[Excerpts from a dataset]
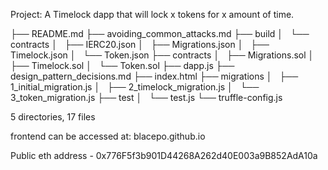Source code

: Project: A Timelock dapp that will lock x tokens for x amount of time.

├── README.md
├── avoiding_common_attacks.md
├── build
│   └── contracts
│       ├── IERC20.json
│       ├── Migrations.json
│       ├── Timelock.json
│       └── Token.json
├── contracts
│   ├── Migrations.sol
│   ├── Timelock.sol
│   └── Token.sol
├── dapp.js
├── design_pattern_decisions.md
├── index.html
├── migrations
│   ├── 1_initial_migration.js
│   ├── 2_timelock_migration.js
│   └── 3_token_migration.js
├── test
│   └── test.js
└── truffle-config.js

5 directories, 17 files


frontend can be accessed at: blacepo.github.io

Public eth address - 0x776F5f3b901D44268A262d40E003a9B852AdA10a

* * *

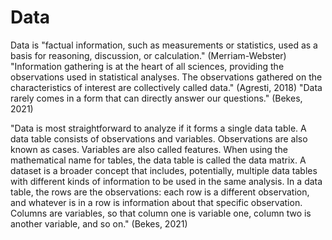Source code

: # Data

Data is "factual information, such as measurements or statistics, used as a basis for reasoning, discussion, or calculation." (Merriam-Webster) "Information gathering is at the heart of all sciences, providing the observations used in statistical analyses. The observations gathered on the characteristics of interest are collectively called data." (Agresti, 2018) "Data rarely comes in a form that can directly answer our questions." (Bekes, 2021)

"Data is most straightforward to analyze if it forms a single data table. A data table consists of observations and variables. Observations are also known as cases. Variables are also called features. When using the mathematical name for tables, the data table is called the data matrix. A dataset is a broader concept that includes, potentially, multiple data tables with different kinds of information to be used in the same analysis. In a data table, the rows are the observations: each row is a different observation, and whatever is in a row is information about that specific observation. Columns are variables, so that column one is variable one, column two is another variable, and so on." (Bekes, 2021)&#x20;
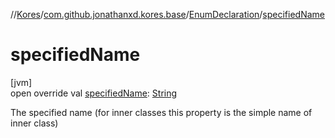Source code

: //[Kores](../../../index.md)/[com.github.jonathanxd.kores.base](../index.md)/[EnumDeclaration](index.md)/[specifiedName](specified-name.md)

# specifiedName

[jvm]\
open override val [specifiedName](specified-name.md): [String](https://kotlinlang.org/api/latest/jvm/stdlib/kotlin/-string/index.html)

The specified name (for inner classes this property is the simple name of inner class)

...

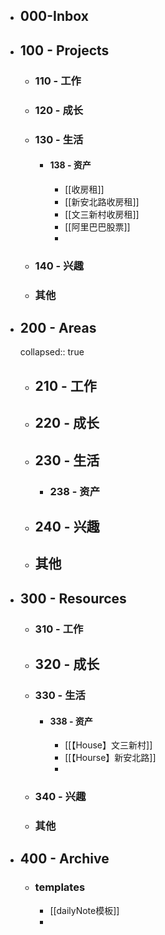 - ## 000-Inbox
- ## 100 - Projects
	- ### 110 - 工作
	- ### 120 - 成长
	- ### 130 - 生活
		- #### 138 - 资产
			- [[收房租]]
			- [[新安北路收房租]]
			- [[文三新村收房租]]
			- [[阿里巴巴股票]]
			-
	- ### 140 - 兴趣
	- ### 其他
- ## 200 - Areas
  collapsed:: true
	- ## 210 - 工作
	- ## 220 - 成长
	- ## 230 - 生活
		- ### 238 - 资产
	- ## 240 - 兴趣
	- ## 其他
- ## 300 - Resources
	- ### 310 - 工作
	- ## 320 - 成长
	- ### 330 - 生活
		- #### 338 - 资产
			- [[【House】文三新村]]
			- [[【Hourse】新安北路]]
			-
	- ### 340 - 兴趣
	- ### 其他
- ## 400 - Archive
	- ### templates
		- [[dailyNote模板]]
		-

### Action item:
Find each line of the data above that holds the word "github", then copy it.

### Response box:
frontend can be accessed at: blacepo.github.io
: //[Kores](../../../index.md)/[com.github.jonathanxd.kores.base](../index.md)/[EnumDeclaration](index.md)/[specifiedName](specified-name.md)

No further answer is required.